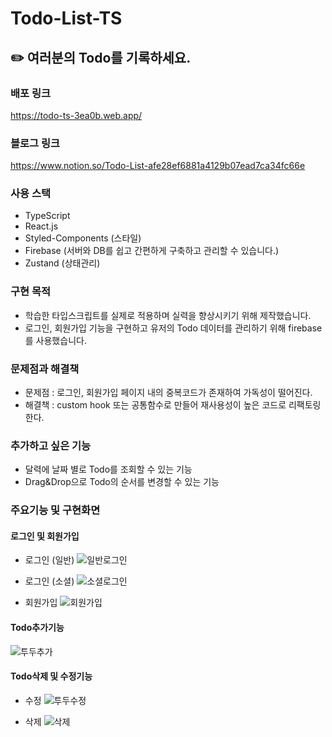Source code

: # Todo-List-TS 
## ✏️ 여러분의 Todo를 기록하세요.

### 배포 링크
https://todo-ts-3ea0b.web.app/

### 블로그 링크
https://www.notion.so/Todo-List-afe28ef6881a4129b07ead7ca34fc66e

### 사용 스택
- TypeScript
- React.js
- Styled-Components (스타일)
- Firebase (서버와 DB를 쉽고 간편하게 구축하고 관리할 수 있습니다.)
- Zustand (상태관리)

### 구현 목적
- 학습한 타입스크립트를 실제로 적용하며 실력을 향상시키기 위해 제작했습니다.
- 로그인, 회원가입 기능을 구현하고 유저의 Todo 데이터를 관리하기 위해 firebase를 사용했습니다.


### 문제점과 해결책
- 문제점 : 로그인, 회원가입 페이지 내의 중복코드가 존재하여 가독성이 떨어진다.
- 해결책 : custom hook 또는 공통함수로 만들어 재사용성이 높은 코드로 리팩토링한다.


### 추가하고 싶은 기능
- 달력에 날짜 별로 Todo를 조회할 수 있는 기능
- Drag&Drop으로 Todo의 순서를 변경할 수 있는 기능


### 주요기능 및 구현화면

#### 로그인 및 회원가입 
- 로그인 (일반)
![일반로그인](https://user-images.githubusercontent.com/98681659/211206712-b6d1c7f3-dd7e-4a7e-ab9a-45d33272567b.gif)

- 로그인 (소셜)
![소셜로그인](https://user-images.githubusercontent.com/98681659/211206721-b42fdd3a-4a04-4313-8550-a492cbaed5f4.gif)

- 회원가입
![회원가입](https://user-images.githubusercontent.com/98681659/211206758-dda1c860-0b39-4d18-9752-8296d0f2a9b9.gif)


#### Todo추가기능
![투두추가](https://user-images.githubusercontent.com/98681659/211206665-cd43a16e-5c73-4a09-9ec8-6d3a66ed3802.gif)


#### Todo삭제 및 수정기능
- 수정
![투두수정](https://user-images.githubusercontent.com/98681659/211206689-d9df2468-2879-4df3-a124-43592e5fac3c.gif)

- 삭제
![삭제](https://user-images.githubusercontent.com/98681659/211206703-9d160dcf-ec27-40a5-9c53-eadf3426333f.gif)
________
■ Task brief:
Whenever a line of the material above contains the string "https", copy that line out.

■ Solution to the exercise:
https://todo-ts-3ea0b.web.app/
https://www.notion.so/Todo-List-afe28ef6881a4129b07ead7ca34fc66e
![일반로그인](https://user-images.githubusercontent.com/98681659/211206712-b6d1c7f3-dd7e-4a7e-ab9a-45d33272567b.gif)
![소셜로그인](https://user-images.githubusercontent.com/98681659/211206721-b42fdd3a-4a04-4313-8550-a492cbaed5f4.gif)
![회원가입](https://user-images.githubusercontent.com/98681659/211206758-dda1c860-0b39-4d18-9752-8296d0f2a9b9.gif)
![투두추가](https://user-images.githubusercontent.com/98681659/211206665-cd43a16e-5c73-4a09-9ec8-6d3a66ed3802.gif)
![투두수정](https://user-images.githubusercontent.com/98681659/211206689-d9df2468-2879-4df3-a124-43592e5fac3c.gif)
![삭제](https://user-images.githubusercontent.com/98681659/211206703-9d160dcf-ec27-40a5-9c53-eadf3426333f.gif)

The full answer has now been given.